News Analysis

The recent assembling of 100,000 people in our nation’s capital protesting the Bush administration’s policies of militarism, economic austerity, and sweeping denial of democratic liberties was a major political breakthrough. Its size was greater than many anticipated; the diversity of the marchers, including large numbers of Arab people, was striking; the level of anti-imperialist understanding was papable; the urgency of Palestinian statehood emerged in a new way; the action was the first major mobilization in Washington since Sept. 11, and, perhaps most importantly, the stage was set for a broad range of actions at the national and local level against Bush’s reactionary policies.

The April 20 demonstration, however, should not be seen as an aberration, but rather it fits into a larger political pattern of struggle that is coming to the fore across our land.

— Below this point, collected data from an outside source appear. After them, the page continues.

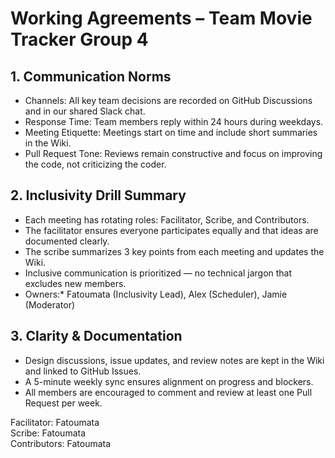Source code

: # Working Agreements – Team Movie Tracker Group 4

## 1. Communication Norms
- Channels: All key team decisions are recorded on GitHub Discussions and in our shared Slack chat.
- Response Time: Team members reply within 24 hours during weekdays.
- Meeting Etiquette: Meetings start on time and include short summaries in the Wiki.
- Pull Request Tone: Reviews remain constructive and focus on improving the code, not criticizing the coder.

## 2. Inclusivity Drill Summary
- Each meeting has rotating roles: Facilitator, Scribe, and Contributors.
- The facilitator ensures everyone participates equally and that ideas are documented clearly.
- The scribe summarizes 3 key points from each meeting and updates the Wiki.
- Inclusive communication is prioritized — no technical jargon that excludes new members.
- Owners:* Fatoumata (Inclusivity Lead), Alex (Scheduler), Jamie (Moderator)

## 3. Clarity & Documentation
- Design discussions, issue updates, and review notes are kept in the Wiki and linked to GitHub Issues.
- A 5-minute weekly sync ensures alignment on progress and blockers.
- All members are encouraged to comment and review at least one Pull Request per week.

Facilitator: Fatoumata  
Scribe: Fatoumata  
Contributors: Fatoumata



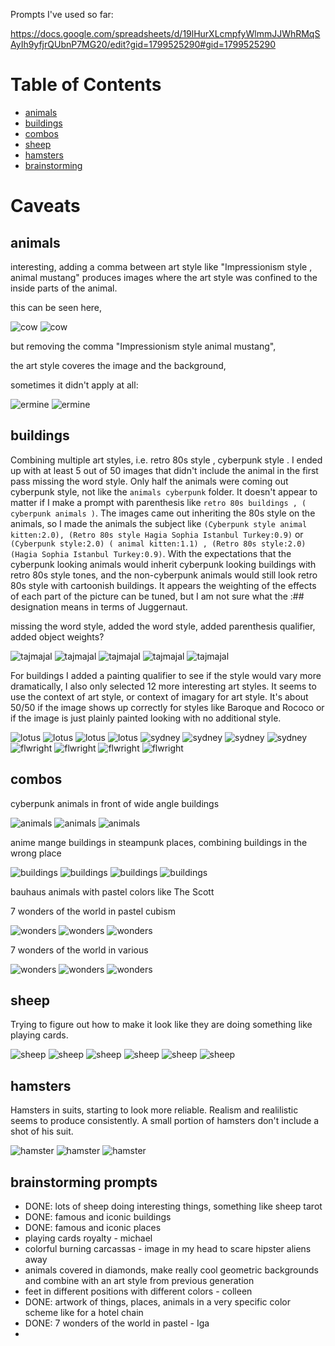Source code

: 
Prompts I've used so far:

https://docs.google.com/spreadsheets/d/19lHurXLcmpfyWlmmJJWhRMqSAyIh9yfjrQUbnP7MG20/edit?gid=1799525290#gid=1799525290

# Table of Contents

- [animals](#animals)
- [buildings](#buildings)
- [combos](#combos)
- [sheep](#sheep)
- [hamsters](#hamsters)
- [brainstorming](#brainstorming-prompts)



# Caveats

## animals

interesting, adding a comma between art style like "Impressionism style , animal mustang" produces images where the art style was confined to the inside parts of the animal.

this can be seen here, 

![cow](./animals%20cubism/00410-899013019.png?raw=true)
![cow](./animals%20cubism%202/00416-3518403274.png?raw=true)

but removing the comma "Impressionism style animal mustang",

the art style coveres the image and the background,

sometimes it didn't apply at all:

![ermine](./animals%20cubism/00378-3463598972.png?raw=true)
![ermine](./animals%20cubism%202/00384-471156219.png?raw=true)


## buildings

Combining multiple art styles, i.e. retro 80s style <buildings>, cyberpunk style <animals>. I ended up with at least 5 out of 50 images that didn't include the animal in the first pass missing the word style. Only half the animals were coming out cyberpunk style, not like the  `animals cyberpunk` folder. It doesn't appear to matter if I make a prompt with parenthesis like `retro 80s buildings , ( cyberpunk animals )`. The images came out inheriting the 80s style on the animals, so I made the animals the subject like `(Cyberpunk style animal kitten:2.0), (Retro 80s style Hagia Sophia Istanbul Turkey:0.9)` or `(Cyberpunk style:2.0) ( animal kitten:1.1) , (Retro 80s style:2.0) (Hagia Sophia Istanbul Turkey:0.9)`. With the expectations that the cyberpunk looking animals would inherit cyberpunk looking buildings with retro 80s style tones, and the non-cyberpunk animals would still look retro 80s style with cartoonish buildings. It appears the weighting of the effects of each part of the picture can be tuned, but I am not sure what the :## designation means in terms of Juggernaut.



missing the word style, added the word style, added parenthesis qualifier, added object weights?

![tajmajal](./retro%2080s%20buildings%20cyberpunk%20animals/00713-1391586435.png?raw=true)
![tajmajal](./retro%2080s%20style%20buildings%20cyberpunk%20style%20animals/00713-418230600.png?raw=true)
![tajmajal](./retro%2080s%20buildings%20,%20(%20cyberpunk%20animals%20)/00713-3518743264.png?raw=true)
![tajmajal](./cyberpunk%20animals,%20retro%2080s%20style%20(%20buildings%20)/00793-292965761.png?raw=true)
![tajmajal](./cyberpunk%20animals,%20retro%2080s%20style%20(%20wide%20angle%20buildings%20)%202/00002-1498688634.png?raw=true)


For buildings I added a painting qualifier to see if the style would vary more dramatically, I also only selected 12 more interesting art styles. It seems to use the context of art style, or context of imagary for art style. It's about 50/50 if the image shows up correctly for styles like Baroque and Rococo or if the image is just plainly painted looking with no additional style.

![lotus](./buildings%20baroque%20wide%20angle/00019-2545539953.png?raw=true)
![lotus](./buildings%20gothic%20painting/00019-707715943.png?raw=true)
![lotus](./buildings%20cubism/00069-1183425810.png?raw=true)
![lotus](./buildings%20cyberpunk/00169-1484277224.png?raw=true)
![sydney](./buildings%20rococo/00137-1080916164.png?raw=true)
![sydney](./buildings%20steampunk/00237-1202795471.png?raw=true)
![sydney](./buildings%20cyberpunk/00187-391395010.png?raw=true)
![sydney](./buildings%20vaporwave/00487-921386162.png?raw=true)
![flwright](./buildings%20retro%2080s/00539-3437861514.png?raw=true)
![flwright](./buildings%20anime%20manga/00439-2936171495.png?raw=true)
![flwright](./buildings%20fauvism/00389-4100665740.png?raw=true)
![flwright](./buildings%20brutalism/00339-747540897.png?raw=true)


## combos

cyberpunk animals in front of wide angle buildings

![animals](./(%20cyberpunk%20animals%20),%20(%20retro%2080s%20style%20)%20wide%20angle%20buildings/00238-2708081374.png?raw=true)
![animals](./(%20cyberpunk%20animals%20),%20(%20retro%2080s%20style%20)%20wide%20angle%20buildings/00254-1534105448.png?raw=true)
![animals](./(%20cyberpunk%20animals%20),%20(%20retro%2080s%20style%20)%20wide%20angle%20buildings/00256-2937630081.png?raw=true)

anime mange buildings in steampunk places, combining buildings in the wrong place

![buildings](./buildings%20anime%20manga%20wide%20angle,%20steampunk%20places%20/00985-3444897962.png?raw=true)
![buildings](./buildings%20anime%20manga%20wide%20angle,%20steampunk%20places%20/00779-545135991.png?raw=true)
![buildings](./buildings%20anime%20manga%20wide%20angle,%20steampunk%20places%20/00760-4245433689.png?raw=true)
![buildings](./buildings%20anime%20manga%20wide%20angle,%20steampunk%20places%20/00759-3461537253.png?raw=true)


bauhaus animals with pastel colors like The Scott



7 wonders of the world in pastel cubism

![wonders](./7%20wonders%20pastel%20cubism/02273-1649320479.png?raw=true)
![wonders](./7%20wonders%20pastel%20cubism/02274-548448611.png?raw=true)
![wonders](./7%20wonders%20pastel%20cubism/02275-515497819.png?raw=true)


7 wonders of the world in various

![wonders](./7%20wonders%20pastel%20bauhaus/02315-445044836.png?raw=true)
![wonders](./7%20wonders%20diamonds%20neoexpressionism/02294-897877749.png?raw=true)
![wonders](./7%20wonders%20rainbow%20de%20stijl%20neoexpressionism/02273-3002809686.png?raw=true)


## sheep

Trying to figure out how to make it look like they are doing something like playing cards.

![sheep](./sheep%20art%20deco%20jobs%20and%20movies/02395-1318645532.png?raw=true)
![sheep](./sheep%20art%20deco%20jobs%20and%20movies/02394-1395837217.png?raw=true)
![sheep](./sheep%20art%20deco%20jobs%20and%20movies/02355-405391313.png?raw=true)
![sheep](./sheep%20art%20deco%20jobs%20and%20movies/02356-1990394421.png?raw=true)
![sheep](./sheep%20art%20deco%20jobs%20and%20movies/02446-3716087889.png?raw=true)
![sheep](./sheep%20art%20deco%20buildings/00023-1311895683.png?raw=true)


## hamsters

Hamsters in suits, starting to look more reliable. Realism and realilistic seems to produce consistently. A small portion of hamsters don't include a shot of his suit.

![hamster](./hamster%20wearing%20a%20suit%20in%20front%20of%20places/00077-1759390408.png?raw=true)
![hamster](./hamster%20wearing%20a%20suit%20in%20front%20of%20places/00159-795454091.png?raw=true)
![hamster](./hamster%20wearing%20a%20suit%20in%20front%20of%20places/00111-1921715926.png?raw=true)




## brainstorming prompts

* DONE: lots of sheep doing interesting things, something like sheep tarot
* DONE: famous and iconic buildings
* DONE: famous and iconic places
* playing cards royalty - michael
* colorful burning carcassas - image in my head to scare hipster aliens away
* animals covered in diamonds, make really cool geometric backgrounds and combine with an art style from previous generation
* feet in different positions with different colors - colleen
* DONE: artwork of things, places, animals in a very specific color scheme like for a hotel chain
* DONE: 7 wonders of the world in pastel - Iga
* 


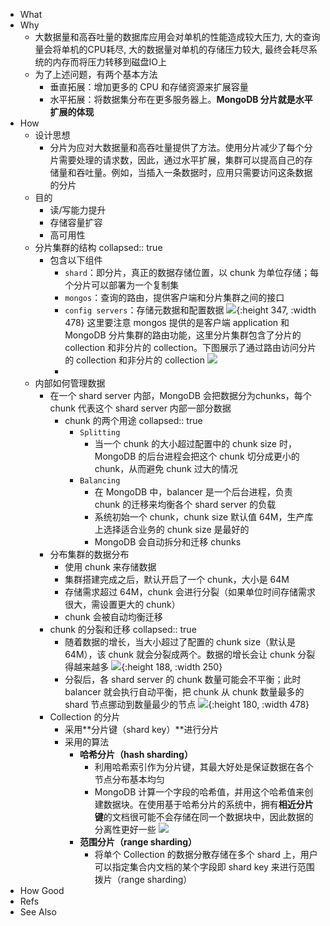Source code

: - What
- Why
	- 大数据量和高吞吐量的数据库应用会对单机的性能造成较大压力, 大的查询量会将单机的CPU耗尽, 大的数据量对单机的存储压力较大, 最终会耗尽系统的内存而将压力转移到磁盘IO上
	- 为了上述问题，有两个基本方法
		- 垂直拓展：增加更多的 CPU 和存储资源来扩展容量
		- 水平拓展：将数据集分布在更多服务器上。**MongoDB 分片就是水平扩展的体现**
- How
	- 设计思想
		- 分片为应对大数据量和高吞吐量提供了方法。使用分片减少了每个分片需要处理的请求数，因此，通过水平扩展，集群可以提高自己的存储量和吞吐量。例如，当插入一条数据时，应用只需要访问这条数据的分片
	- 目的
		- 读/写能力提升
		- 存储容量扩容
		- 高可用性
	- 分片集群的结构
	  collapsed:: true
		- 包含以下组件
			- `shard`：即分片，真正的数据存储位置，以 chunk 为单位存储；每个分片可以部署为一个复制集
			- `mongos`：查询的路由，提供客户端和分片集群之间的接口
			- `config servers`：存储元数据和配置数据
			   ![](https://pdai.tech/images/db/mongo/mongo-z-shard-1.png){:height 347, :width 478}
			  这里要注意 mongos 提供的是客户端 application 和 MongoDB 分片集群的路由功能，这里分片集群包含了分片的 collection 和非分片的 collection。下图展示了通过路由访问分片的 collection 和非分片的 collection
			  ![](https://pdai.tech/images/db/mongo/mongo-z-shard-2.png)
			-
	- 内部如何管理数据
		- 在一个 shard server 内部，MongoDB 会把数据分为chunks，每个 chunk 代表这个 shard server 内部一部分数据
			- chunk 的两个用途
			  collapsed:: true
				- `Splitting`
					- 当一个 chunk 的大小超过配置中的 chunk size 时，MongoDB 的后台进程会把这个 chunk 切分成更小的 chunk，从而避免 chunk 过大的情况
				- `Balancing`
					- 在 MongoDB 中，balancer 是一个后台进程，负责 chunk 的迁移来均衡各个 shard server 的负载
					- 系统初始一个 chunk，chunk size 默认值 64M，生产库上选择适合业务的 chunk size 是最好的
					- MongoDB 会自动拆分和迁移 chunks
		- 分布集群的数据分布
			- 使用 chunk 来存储数据
			- 集群搭建完成之后，默认开启了一个 chunk，大小是 64M
			- 存储需求超过 64M，chunk 会进行分裂（如果单位时间存储需求很大，需设置更大的 chunk）
			- chunk 会被自动均衡迁移
		- chunk 的分裂和迁移
		  collapsed:: true
			- 随着数据的增长，当大小超过了配置的 chunk size（默认是 64M），该 chunk 就会分裂成两个。数据的增长会让 chunk 分裂得越来越多
			  ![](https://pdai.tech/images/db/mongo/mongo-z-shard-4.png){:height 188, :width 250}
			- 分裂后，各 shard server 的 chunk 数量可能会不平衡；此时 balancer 就会执行自动平衡，把 chunk 从 chunk 数量最多的 shard 节点挪动到数量最少的节点
			  ![](https://pdai.tech/images/db/mongo/mongo-z-shard-5.png){:height 180, :width 478}
		- Collection 的分片
			- 采用**分片键（shard key）**进行分片
			- 采用的算法
				- **哈希分片（hash sharding）**
					- 利用哈希索引作为分片键，其最大好处是保证数据在各个节点分布基本均匀
					- MongoDB 计算一个字段的哈希值，并用这个哈希值来创建数据块。在使用基于哈希分片的系统中，拥有**相近分片键**的文档很可能不会存储在同一个数据块中，因此数据的分离性更好一些
					  ![](https://pdai.tech/images/db/mongo/mongo-z-shard-6.png)
				- **范围分片（range sharding）**
					- 将单个 Collection 的数据分散存储在多个 shard 上，用户可以指定集合内文档的某个字段即 shard key 来进行范围拨片（range sharding）
- How Good
- Refs
- See Also
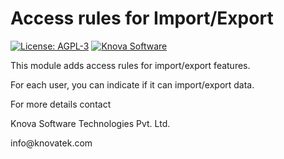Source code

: 

<h1 class="title">Access rules for Import/Export</h1>

<p><a class="reference external" href="http://www.gnu.org/licenses/agpl-3.0-standalone.html"><img alt="License: AGPL-3" src="https://img.shields.io/badge/licence-AGPL--3-blue.png" /></a> <a class="reference external" href="https://knovatek.com"><img alt="Knova Software" src="https://img.shields.io/badge/github-Smile_SA%2Fodoo_addons-lightgray.png?logo=github" /></a></p>
<p>This module adds access rules for import/export features.</p>
<p>For each user, you can indicate if it can import/export data.</p>
<p>For more details contact </p>
<p>Knova Software Technologies Pvt. Ltd.</p>
<p>info@knovatek.com</p>
</div>
</body>
</html>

Different sectors of the American people are once again finding their voice and contesting one or another aspect of Bush’s agenda, an agenda that shamelessly caters to the interests of the most reactionary sections of transnational capital and the military-industrial complex.

One day 10,000 immigrant rights supporters march in Los Angeles; another day 35,000 New York City teachers demonstrate for a decent contract; on still another day 10,000 labor and community activists descend on the capital building in Springfield, Ill., to protest state budget cuts, and on still another day, 3,000 women, representing a cross section of women’s organizations, gather in Washington to discuss political strategies against the extreme right.

A recent article in Wild Earth, written by its editor, Tom Butler, captures the shifting mood among the American people.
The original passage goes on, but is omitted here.